Oh, I'm not bitter; after all, he's not the first person to want to unload a big pile of Amazon stock in favor of something . . . substantial. Not that the unbookseller isn't a hopeful place, at least in some parts of the building. That wouldn't include the bus stop outside, where a great many of Amazon's permatemps found themselves, ousted in favor of permanent employees from the Seattle distribution center, itself around 260 full-timers thinner than it was a couple of weeks ago. Sources state that the Seattle distribution center's staff has decreased from 300+ employees to about five dozen.
I'm happy for the distribution folk who are happy to make the move; there are plenty of places at Amazon that look more amusing than the warehouses. But are permatemps not human? Do they not bleed? If you make them work 70-hour weeks, do they not get tired? If you tell them that they're on track to be hired as soon as their positions are made permanent, do they not think it's a positive development?

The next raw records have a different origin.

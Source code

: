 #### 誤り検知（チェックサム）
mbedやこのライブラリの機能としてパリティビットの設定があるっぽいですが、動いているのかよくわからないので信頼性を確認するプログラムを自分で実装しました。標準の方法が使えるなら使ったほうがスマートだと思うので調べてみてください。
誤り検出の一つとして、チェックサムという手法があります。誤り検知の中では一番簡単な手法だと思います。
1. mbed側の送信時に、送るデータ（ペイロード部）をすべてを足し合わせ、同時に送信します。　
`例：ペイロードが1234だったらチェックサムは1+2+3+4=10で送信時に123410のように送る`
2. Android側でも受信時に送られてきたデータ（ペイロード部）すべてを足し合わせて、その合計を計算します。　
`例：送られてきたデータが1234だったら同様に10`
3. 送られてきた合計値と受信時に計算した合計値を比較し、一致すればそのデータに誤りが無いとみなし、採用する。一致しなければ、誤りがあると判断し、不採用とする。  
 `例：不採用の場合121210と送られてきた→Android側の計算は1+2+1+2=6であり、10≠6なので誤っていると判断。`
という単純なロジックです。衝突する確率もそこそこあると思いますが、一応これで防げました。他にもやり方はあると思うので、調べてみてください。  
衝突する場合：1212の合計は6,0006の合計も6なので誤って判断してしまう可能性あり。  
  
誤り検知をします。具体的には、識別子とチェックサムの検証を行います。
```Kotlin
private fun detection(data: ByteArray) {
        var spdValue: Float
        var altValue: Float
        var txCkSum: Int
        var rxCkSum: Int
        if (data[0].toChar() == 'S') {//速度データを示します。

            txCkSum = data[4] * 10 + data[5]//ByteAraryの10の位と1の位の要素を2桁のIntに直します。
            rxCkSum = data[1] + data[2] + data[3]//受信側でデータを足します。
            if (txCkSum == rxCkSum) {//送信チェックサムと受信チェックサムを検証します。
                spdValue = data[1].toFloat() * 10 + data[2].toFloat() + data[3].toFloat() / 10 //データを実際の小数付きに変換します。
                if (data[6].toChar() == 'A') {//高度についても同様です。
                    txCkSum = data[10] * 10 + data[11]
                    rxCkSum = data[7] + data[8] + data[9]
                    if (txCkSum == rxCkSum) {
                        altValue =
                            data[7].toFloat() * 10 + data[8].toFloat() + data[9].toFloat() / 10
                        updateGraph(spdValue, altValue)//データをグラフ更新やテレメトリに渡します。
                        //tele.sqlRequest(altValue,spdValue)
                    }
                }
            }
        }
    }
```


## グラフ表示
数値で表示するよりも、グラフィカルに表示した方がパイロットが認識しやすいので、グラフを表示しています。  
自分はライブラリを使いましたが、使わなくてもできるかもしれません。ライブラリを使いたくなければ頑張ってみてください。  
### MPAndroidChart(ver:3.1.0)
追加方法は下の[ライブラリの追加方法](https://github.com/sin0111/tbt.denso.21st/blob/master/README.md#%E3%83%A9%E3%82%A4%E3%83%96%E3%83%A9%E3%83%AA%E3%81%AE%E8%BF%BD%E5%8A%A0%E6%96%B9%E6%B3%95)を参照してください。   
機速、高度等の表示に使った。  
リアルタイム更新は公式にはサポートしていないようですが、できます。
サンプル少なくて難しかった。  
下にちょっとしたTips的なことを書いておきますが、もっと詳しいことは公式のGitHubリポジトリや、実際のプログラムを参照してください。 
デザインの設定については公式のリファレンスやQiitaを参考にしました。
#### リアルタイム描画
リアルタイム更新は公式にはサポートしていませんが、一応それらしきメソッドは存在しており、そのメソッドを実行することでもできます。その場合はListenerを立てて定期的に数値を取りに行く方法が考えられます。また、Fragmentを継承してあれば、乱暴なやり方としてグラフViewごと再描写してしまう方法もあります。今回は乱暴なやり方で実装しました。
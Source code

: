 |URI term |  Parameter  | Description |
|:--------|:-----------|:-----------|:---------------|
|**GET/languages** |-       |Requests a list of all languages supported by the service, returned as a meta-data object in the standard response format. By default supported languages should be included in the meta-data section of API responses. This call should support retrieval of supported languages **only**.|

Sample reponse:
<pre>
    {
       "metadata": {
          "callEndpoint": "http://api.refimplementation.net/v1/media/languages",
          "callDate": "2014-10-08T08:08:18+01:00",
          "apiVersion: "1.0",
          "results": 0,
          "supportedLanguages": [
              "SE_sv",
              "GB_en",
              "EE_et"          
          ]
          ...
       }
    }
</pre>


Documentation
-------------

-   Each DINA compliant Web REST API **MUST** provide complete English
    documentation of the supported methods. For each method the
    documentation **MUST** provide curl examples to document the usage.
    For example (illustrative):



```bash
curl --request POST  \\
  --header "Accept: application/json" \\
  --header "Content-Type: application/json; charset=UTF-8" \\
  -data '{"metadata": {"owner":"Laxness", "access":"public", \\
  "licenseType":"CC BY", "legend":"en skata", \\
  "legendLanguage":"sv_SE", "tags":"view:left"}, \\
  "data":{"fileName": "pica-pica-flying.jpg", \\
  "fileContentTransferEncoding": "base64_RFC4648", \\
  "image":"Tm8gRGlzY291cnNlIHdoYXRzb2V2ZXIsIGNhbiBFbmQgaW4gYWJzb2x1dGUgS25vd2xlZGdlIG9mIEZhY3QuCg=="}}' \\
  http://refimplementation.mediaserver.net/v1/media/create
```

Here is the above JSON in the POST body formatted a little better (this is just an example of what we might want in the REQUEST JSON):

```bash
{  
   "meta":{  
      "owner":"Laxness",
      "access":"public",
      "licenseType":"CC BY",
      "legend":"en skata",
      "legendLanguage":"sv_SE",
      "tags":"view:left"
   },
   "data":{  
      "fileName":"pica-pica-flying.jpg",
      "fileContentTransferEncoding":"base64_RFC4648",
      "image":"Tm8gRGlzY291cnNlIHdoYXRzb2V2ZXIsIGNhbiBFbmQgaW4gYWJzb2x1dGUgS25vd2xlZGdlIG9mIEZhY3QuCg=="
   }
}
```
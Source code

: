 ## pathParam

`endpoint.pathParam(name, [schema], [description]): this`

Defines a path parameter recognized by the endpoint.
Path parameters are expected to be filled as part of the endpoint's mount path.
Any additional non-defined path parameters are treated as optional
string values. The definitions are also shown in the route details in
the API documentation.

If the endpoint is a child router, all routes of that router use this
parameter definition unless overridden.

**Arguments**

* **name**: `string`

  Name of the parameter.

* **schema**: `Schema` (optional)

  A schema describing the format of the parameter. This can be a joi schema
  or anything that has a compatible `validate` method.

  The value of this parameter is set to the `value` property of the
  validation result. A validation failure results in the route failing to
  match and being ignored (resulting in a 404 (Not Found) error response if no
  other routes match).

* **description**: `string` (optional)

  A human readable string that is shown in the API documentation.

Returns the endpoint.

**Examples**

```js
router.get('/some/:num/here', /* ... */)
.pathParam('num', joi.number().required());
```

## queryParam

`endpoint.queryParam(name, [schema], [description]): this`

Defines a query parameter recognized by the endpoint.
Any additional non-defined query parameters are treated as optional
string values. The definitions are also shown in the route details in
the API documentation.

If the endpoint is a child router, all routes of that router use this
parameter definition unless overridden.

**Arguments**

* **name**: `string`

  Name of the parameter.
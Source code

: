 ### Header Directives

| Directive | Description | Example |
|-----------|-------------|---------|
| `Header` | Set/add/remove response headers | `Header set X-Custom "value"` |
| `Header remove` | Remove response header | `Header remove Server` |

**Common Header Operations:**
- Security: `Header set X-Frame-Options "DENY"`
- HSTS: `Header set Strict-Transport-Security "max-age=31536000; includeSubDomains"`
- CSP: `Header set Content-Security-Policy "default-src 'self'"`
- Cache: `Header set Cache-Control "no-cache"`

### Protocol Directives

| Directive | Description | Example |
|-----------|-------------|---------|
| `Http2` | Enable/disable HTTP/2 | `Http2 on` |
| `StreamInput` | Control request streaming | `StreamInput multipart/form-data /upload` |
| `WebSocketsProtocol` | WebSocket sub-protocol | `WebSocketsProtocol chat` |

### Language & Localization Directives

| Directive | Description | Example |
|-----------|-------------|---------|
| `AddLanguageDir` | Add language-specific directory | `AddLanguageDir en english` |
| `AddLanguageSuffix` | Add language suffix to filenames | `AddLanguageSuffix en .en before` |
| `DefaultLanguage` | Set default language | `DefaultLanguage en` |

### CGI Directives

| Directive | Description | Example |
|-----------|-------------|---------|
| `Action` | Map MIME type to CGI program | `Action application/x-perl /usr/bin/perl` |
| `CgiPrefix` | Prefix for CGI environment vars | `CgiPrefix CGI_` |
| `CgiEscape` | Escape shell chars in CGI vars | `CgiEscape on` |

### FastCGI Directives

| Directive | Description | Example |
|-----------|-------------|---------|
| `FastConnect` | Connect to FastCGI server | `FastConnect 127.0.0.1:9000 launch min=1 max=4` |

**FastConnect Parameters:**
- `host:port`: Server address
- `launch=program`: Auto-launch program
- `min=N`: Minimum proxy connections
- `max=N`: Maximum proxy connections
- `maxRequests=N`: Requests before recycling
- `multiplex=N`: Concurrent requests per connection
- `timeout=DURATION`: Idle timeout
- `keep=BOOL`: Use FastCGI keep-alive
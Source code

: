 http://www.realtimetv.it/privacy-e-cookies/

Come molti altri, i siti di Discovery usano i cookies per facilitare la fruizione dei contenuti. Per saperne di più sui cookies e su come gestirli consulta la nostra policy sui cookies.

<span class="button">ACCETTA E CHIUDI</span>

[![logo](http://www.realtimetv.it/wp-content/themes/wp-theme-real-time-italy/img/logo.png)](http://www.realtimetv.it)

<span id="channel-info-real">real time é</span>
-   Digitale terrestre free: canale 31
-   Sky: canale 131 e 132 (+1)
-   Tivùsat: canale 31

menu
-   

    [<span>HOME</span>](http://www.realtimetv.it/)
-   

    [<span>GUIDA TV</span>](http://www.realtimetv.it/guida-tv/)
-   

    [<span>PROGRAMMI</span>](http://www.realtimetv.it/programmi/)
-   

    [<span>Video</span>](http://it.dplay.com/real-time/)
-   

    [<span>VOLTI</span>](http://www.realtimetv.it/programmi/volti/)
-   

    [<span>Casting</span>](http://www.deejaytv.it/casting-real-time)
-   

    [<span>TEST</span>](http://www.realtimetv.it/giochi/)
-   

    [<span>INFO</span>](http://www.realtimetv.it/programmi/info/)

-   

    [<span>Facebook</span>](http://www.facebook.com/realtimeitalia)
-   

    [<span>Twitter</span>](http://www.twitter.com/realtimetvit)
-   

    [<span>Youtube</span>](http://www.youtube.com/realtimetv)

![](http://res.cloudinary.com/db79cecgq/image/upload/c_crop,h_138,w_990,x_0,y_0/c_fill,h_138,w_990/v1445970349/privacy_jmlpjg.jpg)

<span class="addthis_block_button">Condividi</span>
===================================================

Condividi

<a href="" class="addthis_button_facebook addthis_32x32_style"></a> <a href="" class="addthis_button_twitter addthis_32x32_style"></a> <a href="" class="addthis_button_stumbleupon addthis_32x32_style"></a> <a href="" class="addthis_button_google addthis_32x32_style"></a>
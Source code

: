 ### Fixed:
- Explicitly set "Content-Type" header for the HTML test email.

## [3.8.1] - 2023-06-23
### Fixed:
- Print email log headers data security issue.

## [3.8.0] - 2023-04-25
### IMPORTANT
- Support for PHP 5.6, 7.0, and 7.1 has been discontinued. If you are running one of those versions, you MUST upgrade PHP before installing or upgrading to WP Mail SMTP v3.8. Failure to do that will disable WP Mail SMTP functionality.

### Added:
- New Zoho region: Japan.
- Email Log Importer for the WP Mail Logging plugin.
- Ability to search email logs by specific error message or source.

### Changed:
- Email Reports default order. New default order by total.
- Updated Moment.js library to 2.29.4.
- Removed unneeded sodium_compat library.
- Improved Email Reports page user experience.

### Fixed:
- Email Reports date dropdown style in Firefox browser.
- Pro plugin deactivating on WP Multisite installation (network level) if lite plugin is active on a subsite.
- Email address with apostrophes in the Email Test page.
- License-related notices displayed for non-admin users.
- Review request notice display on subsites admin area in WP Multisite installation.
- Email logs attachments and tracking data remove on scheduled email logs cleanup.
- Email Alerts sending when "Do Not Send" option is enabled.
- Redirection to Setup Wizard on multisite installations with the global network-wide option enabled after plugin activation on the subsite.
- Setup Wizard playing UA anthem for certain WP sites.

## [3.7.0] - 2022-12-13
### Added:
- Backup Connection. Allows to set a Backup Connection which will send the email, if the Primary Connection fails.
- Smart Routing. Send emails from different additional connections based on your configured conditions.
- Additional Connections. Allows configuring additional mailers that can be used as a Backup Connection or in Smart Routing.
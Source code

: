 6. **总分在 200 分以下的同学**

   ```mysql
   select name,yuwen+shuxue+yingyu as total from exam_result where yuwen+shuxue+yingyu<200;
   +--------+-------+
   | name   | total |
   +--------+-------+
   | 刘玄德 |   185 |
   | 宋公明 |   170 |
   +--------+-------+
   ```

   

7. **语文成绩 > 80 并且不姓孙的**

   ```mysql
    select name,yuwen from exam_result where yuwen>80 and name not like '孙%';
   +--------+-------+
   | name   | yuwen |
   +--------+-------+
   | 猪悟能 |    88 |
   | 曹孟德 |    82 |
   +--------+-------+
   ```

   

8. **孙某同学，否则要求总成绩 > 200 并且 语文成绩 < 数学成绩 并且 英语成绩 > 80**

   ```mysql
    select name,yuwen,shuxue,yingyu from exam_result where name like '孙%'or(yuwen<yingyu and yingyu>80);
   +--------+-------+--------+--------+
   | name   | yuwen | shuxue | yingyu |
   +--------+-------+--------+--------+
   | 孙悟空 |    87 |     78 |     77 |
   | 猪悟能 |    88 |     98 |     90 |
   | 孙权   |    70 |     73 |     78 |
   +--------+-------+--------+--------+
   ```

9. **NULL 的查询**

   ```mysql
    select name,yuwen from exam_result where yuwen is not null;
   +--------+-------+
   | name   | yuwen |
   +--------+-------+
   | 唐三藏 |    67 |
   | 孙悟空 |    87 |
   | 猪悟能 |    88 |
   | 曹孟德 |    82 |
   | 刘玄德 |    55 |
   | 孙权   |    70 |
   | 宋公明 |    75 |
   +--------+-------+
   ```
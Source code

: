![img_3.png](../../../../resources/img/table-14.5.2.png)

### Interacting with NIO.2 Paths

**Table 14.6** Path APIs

Positive for North Dakota, maybe, or West Virginia—places where Amazon is actively staffing up. In case you haven't noticed, Seattle's ungodly expensive. It's one thing for Jeff to be kickin' it in places where a year's rent can buy a decent car (or a lot of cab rides), it's quite another to have the riffraff hanging about. Now that all that dot-com cash is making Seattle as expensive as NYC, Amazon money will buy a lot more employees in the sticks—employees, by the way, who are a damn sight more docile than the increasingly discontented Emerald City crew.
(If I were a gossipy woman, by the way, this is where we'd talk about those rumors that the Redmond Menace was BC-bound. Wasn't that fun? And would a move have meant that Frisbee breaks would be replaced by impromptu hockey games? The mind reels. But Microsoft is staying here, the 520 bridge will continue to clot like sour milk twice daily, and I'm not done beating on Amazon for the week. Back to our story.)
I said hopeful and I meant hopeful. Our man Bezos was sounding pretty darn chipper at the recent BookExpo America convention of independent booksellers: Hey, the Net's only going to be a small part of book retailing! No need to fear Amazon, gang! But give the man a minute to clamber down from the stage and you'll get the fine print: On the other hand, those darn e-books are going to kill a lot of you guys. Bummer, dudes.
Ahem. Now that you're a New Yorker, Jeff, you'll find that people are pretty direct here. So I'm going to lay it out for you. E-books? Please. The thing that hurts the slim-margin independents of the world is the deep-discounting that big stores like you can wring from your distributors, not to mention your personal twin states of grace (no sales tax, no need to turn a profit). Even cutting your staff is bad for those guys, since in this unholy stock climate the Amazon stock price actually goes up when you do layoffs. As I see it, the best hope your average indie has is for you to get settled in Manhattan, realize that independent bookstores are part what of makes New York the greatest city in the world, and decide to keep a few around for atmosphere. Hey, it's a living—and better than moving to North Dakota.